- Theatrical release poster
- Directed by: R. S. Mani
- Written by: C. V. Sridhar (dialogues)
- Story by: R. S. Mani
- Produced by: R. S. Mani
- Starring: Gemini Ganesan Savitri T. S. Balaiah J. P. Chandrababu
- Cinematography: Nemai Ghosh
- Edited by: K. Govindasamy
- Music by: S. V. Venkatraman
- Production company: Mani Productions
- Release date: 14 October 1955;
- Running time: 135 minutes
- Country: India
- Language: Tamil

= Maaman Magal (1955 film) =

1955 film by R. S. Mani

Maaman Magal is a 1955 Indian Tamil-language romantic comedy film written, produced and directed by R. S. Mani. The film stars Gemini Ganesan, Savitri, T. S. Balaiah and J. P. Chandrababu. Released on 14 October 1955, it was a moderate success.

== Plot ==
Dharmalingam is a rich man with only one daughter, Malathi. His late wife left a will stating that Malathi should be married to her missing brother's son, who would inherit her wealth. Dharmalingam sends his friend Kanniyappan, who is after the young woman and her property, in search of him. The crook sets up his nephew Thandavam as the missing man and the father decides to get the two married. Meanwhile, another shy young man Chandran, who never looks at any women in the eye, becomes Malathi's teacher. They falls in love and decide to marry. Kanniyappan manages to get Chandran dismissed from his job. Chandran's grandmother Kamatchi gives him magic armour which will make him tough and bold. Chandran returns to his heartthrob disguised as an elderly gardener. The will suddenly disappears and more complications crop up. However, the truth surfaces, Kanniyappan is exposed, and the lovers unite.

== Cast ==
- Gemini Ganesan as Chandran
- Savitri as Malathi
- T. S. Balaiah as Kanniyappan
- D. Balasubramaniam as Dharmalingam
- J. P. Chandrababu as Thandavam
- T. S. Durairaj as Vingnanam
- Lakshmi Prabha as Gnanam
- S. R. Janaki as Kamakshi
- C. K. Saraswathi as Thandavam's sister
- O. A. K. Thevar as Veerasamy

== Production ==
Maaman Magal was produced and directed by R. S. Mani, who also wrote the story. The dialogue was written by C. V. Sridhar, not yet the acclaimed filmmaker he would later become. Cinematography was handled by Nemai Ghosh, and the editing by K. Govindasamy.

== Soundtrack ==
The soundtrack was composed by S. V. Venkatraman. The song "Govaa maambazhamey, Malgovaa Maambazhamey", picturised on Chandrababu and Dorairaj's characters, where the former expresses his love for Malathi (Savitri), looking at her photograph, became popular. Words in the song like ‘samaalakkidi girigiri..., saavuttu paaru vadakari...’ contributed to its popularity.

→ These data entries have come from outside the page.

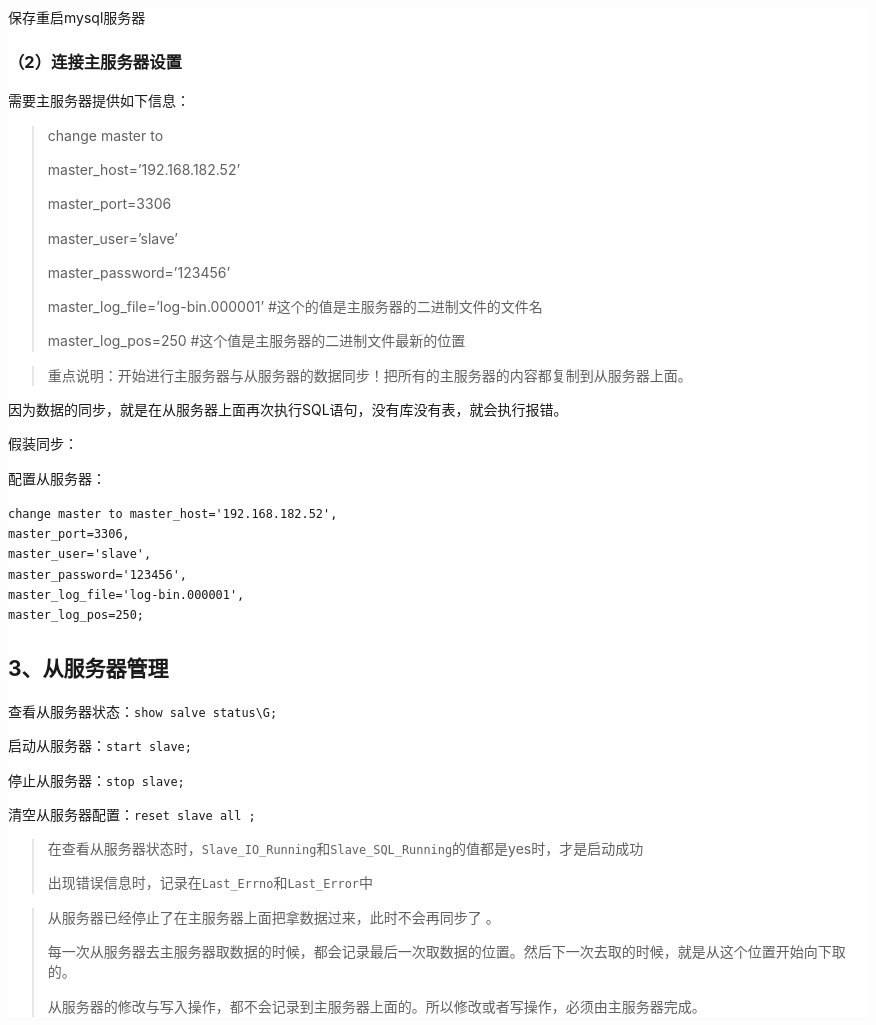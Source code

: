 保存重启mysql服务器

### （2）连接主服务器设置

需要主服务器提供如下信息：

> change master to 
>
> master_host=’192.168.182.52’
>
> master_port=3306
>
> master_user=’slave’
>
> master_password=’123456’
>
> master_log_file=’log-bin.000001’   #这个的值是主服务器的二进制文件的文件名 
>
> master_log_pos=250		#这个值是主服务器的二进制文件最新的位置 

> 重点说明：开始进行主服务器与从服务器的数据同步！把所有的主服务器的内容都复制到从服务器上面。 

因为数据的同步，就是在从服务器上面再次执行SQL语句，没有库没有表，就会执行报错。 

假装同步：

配置从服务器：

```mysql
change master to master_host='192.168.182.52',
master_port=3306,
master_user='slave',
master_password='123456',
master_log_file='log-bin.000001',
master_log_pos=250;
```

## 3、从服务器管理

查看从服务器状态：`show salve status\G;`

启动从服务器：`start slave;`

停止从服务器：`stop slave;`

清空从服务器配置：`reset slave all ;`

> 在查看从服务器状态时，`Slave_IO_Running`和`Slave_SQL_Running`的值都是yes时，才是启动成功
>
> 出现错误信息时，记录在`Last_Errno`和`Last_Error`中

> 从服务器已经停止了在主服务器上面把拿数据过来，此时不会再同步了 。
>
> 每一次从服务器去主服务器取数据的时候，都会记录最后一次取数据的位置。然后下一次去取的时候，就是从这个位置开始向下取的。 
>
> 从服务器的修改与写入操作，都不会记录到主服务器上面的。所以修改或者写操作，必须由主服务器完成。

| Songs | Singer | Lyrics | Length |
|---|---|---|---|
| "Endrumillaa...Enendru Nee Sollu Thendrale" | Jikki |  | 04:02 |
| "Malarum Manamum...Adhisayamaaga Ragasiyam Onnu" | A. M. Rajah |  | 02:48 |
| "Nenjile Uram...Thalai Nimirndhu Nilladaa" | T. M. Soundararajan | Surabhi | 03:16 |
| "Athisayamaana Ragasiyam" | Jikki |  | 02:39 |
| "Dhevi Neeye Thunai" | T. V. Rathnam | Papanasam Sivan | 03:15 |
| "Govaa Maambazhamey, Malgovaa Maambazhamey" | J. P. Chandrababu |  | 03:24 |
| "Aasai Nilaa Sendradhe" | Jikki | Kambadasan | 03:10 |

== Release and reception ==
Maaman Magal was released on 14 October 1955, and emerged a moderate success.